WHAT NEEDS TO BE DONE | The word "STATUS" marks the lines you need; copy each of them from the data.

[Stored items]
----------------

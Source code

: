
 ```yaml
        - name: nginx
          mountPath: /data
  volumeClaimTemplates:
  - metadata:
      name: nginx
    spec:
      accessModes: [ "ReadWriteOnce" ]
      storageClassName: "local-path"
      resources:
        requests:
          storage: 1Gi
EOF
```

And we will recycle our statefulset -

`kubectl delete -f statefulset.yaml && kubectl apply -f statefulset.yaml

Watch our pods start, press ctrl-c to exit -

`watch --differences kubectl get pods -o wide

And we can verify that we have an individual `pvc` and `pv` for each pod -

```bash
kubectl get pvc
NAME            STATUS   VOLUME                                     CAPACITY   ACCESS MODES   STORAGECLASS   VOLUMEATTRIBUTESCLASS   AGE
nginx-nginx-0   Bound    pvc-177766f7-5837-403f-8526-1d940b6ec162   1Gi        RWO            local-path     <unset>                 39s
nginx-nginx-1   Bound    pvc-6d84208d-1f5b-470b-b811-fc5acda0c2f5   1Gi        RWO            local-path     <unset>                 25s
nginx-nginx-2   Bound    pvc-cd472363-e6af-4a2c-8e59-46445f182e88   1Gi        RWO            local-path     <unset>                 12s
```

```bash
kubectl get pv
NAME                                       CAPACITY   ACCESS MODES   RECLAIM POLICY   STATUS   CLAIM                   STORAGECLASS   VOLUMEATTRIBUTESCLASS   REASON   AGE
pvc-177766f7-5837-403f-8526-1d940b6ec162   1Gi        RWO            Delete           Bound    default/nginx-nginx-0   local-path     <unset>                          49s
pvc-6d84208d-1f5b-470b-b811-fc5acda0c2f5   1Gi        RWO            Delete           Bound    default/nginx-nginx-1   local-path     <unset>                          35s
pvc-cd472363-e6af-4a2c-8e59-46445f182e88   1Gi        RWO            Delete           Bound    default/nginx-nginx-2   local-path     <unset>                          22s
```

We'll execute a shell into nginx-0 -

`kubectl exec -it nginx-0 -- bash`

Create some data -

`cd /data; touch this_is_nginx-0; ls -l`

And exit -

----------------

YOUR RESPONSE |
NAME            STATUS   VOLUME                                     CAPACITY   ACCESS MODES   STORAGECLASS   VOLUMEATTRIBUTESCLASS   AGE
NAME                                       CAPACITY   ACCESS MODES   RECLAIM POLICY   STATUS   CLAIM                   STORAGECLASS   VOLUMEATTRIBUTESCLASS   REASON   AGE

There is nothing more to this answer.